▸ Problem to solve: Only lines that contain the string "constraints" should be returned from the material below.

▸ Provided data:

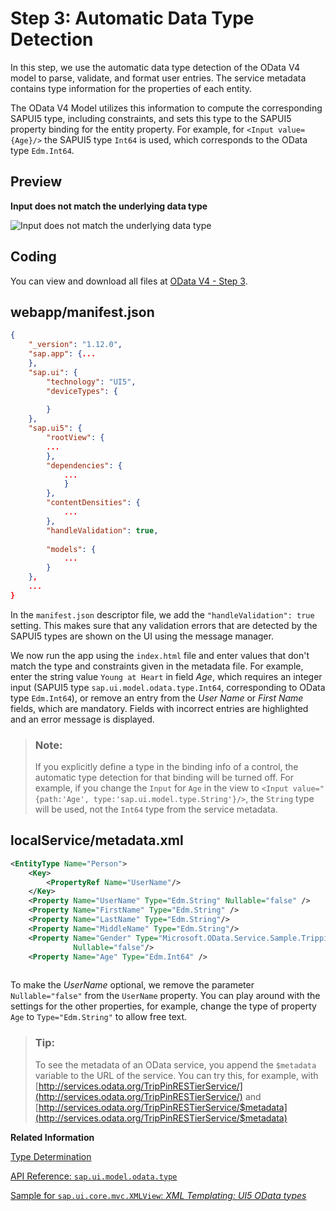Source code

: <!-- loio96bb6e06fa22491fa65a5040f6da099c -->

# Step 3: Automatic Data Type Detection

In this step, we use the automatic data type detection of the OData V4 model to parse, validate, and format user entries. The service metadata contains type information for the properties of each entity.

The OData V4 Model utilizes this information to compute the corresponding SAPUI5 type, including constraints, and sets this type to the SAPUI5 property binding for the entity property. For example, for `<Input value={Age}/>` the SAPUI5 type `Int64` is used, which corresponds to the OData type `Edm.Int64`.



<a name="loio96bb6e06fa22491fa65a5040f6da099c__section_bt4_fxc_z1b"/>

## Preview

  
  
**Input does not match the underlying data type**

![](images/Tutorial_OData_V4_Step_3_8320fcf.png "Input does not match the underlying data type")



<a name="loio96bb6e06fa22491fa65a5040f6da099c__section_tsr_gxc_z1b"/>

## Coding

You can view and download all files at [OData V4 - Step 3](https://ui5.sap.com/#/entity/sap.ui.core.tutorial.odatav4/sample/sap.ui.core.tutorial.odatav4.03).



<a name="loio96bb6e06fa22491fa65a5040f6da099c__section_pp2_mxc_z1b"/>

## webapp/manifest.json

```json
{
	"_version": "1.12.0",
	"sap.app": {...
	},
	"sap.ui": {
		"technology": "UI5",
		"deviceTypes": {
		   
		}
	},
	"sap.ui5": {
		"rootView": {
		...
		},
		"dependencies": {
			...
			}
		},
		"contentDensities": {
			...
		},
		"handleValidation": true,
		
		"models": {
			...
		}
	},
	...
}

```

In the `manifest.json` descriptor file, we add the `"handleValidation": true` setting. This makes sure that any validation errors that are detected by the SAPUI5 types are shown on the UI using the message manager.

We now run the app using the `index.html` file and enter values that don't match the type and constraints given in the metadata file. For example, enter the string value `Young at Heart` in field *Age*, which requires an integer input \(SAPUI5 type `sap.ui.model.odata.type.Int64`, corresponding to OData type `Edm.Int64`\), or remove an entry from the *User Name* or *First Name* fields, which are mandatory. Fields with incorrect entries are highlighted and an error message is displayed.

> ### Note:  
> If you explicitly define a type in the binding info of a control, the automatic type detection for that binding will be turned off. For example, if you change the `Input` for `Age` in the view to `<Input value="{path:'Age', type:'sap.ui.model.type.String'}/>`, the `String` type will be used, not the `Int64` type from the service metadata.



<a name="loio96bb6e06fa22491fa65a5040f6da099c__section_pvc_fyc_z1b"/>

## localService/metadata.xml

```xml
<EntityType Name="Person">
	<Key>
		<PropertyRef Name="UserName"/>
	</Key>
	<Property Name="UserName" Type="Edm.String" Nullable="false" />
	<Property Name="FirstName" Type="Edm.String" />
	<Property Name="LastName" Type="Edm.String"/>
	<Property Name="MiddleName" Type="Edm.String"/>
	<Property Name="Gender" Type="Microsoft.OData.Service.Sample.TrippinInMemory.Models.PersonGender"
			  Nullable="false"/>
	<Property Name="Age" Type="Edm.Int64" />
   
```

To make the *UserName* optional, we remove the parameter `Nullable="false"` from the `UserName` property. You can play around with the settings for the other properties, for example, change the type of property `Age` to `Type="Edm.String"` to allow free text.



> ### Tip:  
> To see the metadata of an OData service, you append the `$metadata` variable to the URL of the service. You can try this, for example, with [http://services.odata.org/TripPinRESTierService/](http://services.odata.org/TripPinRESTierService/) and [http://services.odata.org/TripPinRESTierService/$metadata](http://services.odata.org/TripPinRESTierService/$metadata)

**Related Information**  


[Type Determination](../04_Essentials/type-determination-53cdd55.md "")

[API Reference: `sap.ui.model.odata.type`](https://ui5.sap.com/#/api/sap.ui.model.odata.type)

[Sample for `sap.ui.core.mvc.XMLView`: *XML Templating: UI5 OData types*](https://ui5.sap.com/#/entity/sap.ui.core.mvc.XMLView/sample/sap.ui.core.sample.ViewTemplate.types)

▸ Result:
The OData V4 Model utilizes this information to compute the corresponding SAPUI5 type, including constraints, and sets this type to the SAPUI5 property binding for the entity property. For example, for `<Input value={Age}/>` the SAPUI5 type `Int64` is used, which corresponds to the OData type `Edm.Int64`.
We now run the app using the `index.html` file and enter values that don't match the type and constraints given in the metadata file. For example, enter the string value `Young at Heart` in field *Age*, which requires an integer input \(SAPUI5 type `sap.ui.model.odata.type.Int64`, corresponding to OData type `Edm.Int64`\), or remove an entry from the *User Name* or *First Name* fields, which are mandatory. Fields with incorrect entries are highlighted and an error message is displayed.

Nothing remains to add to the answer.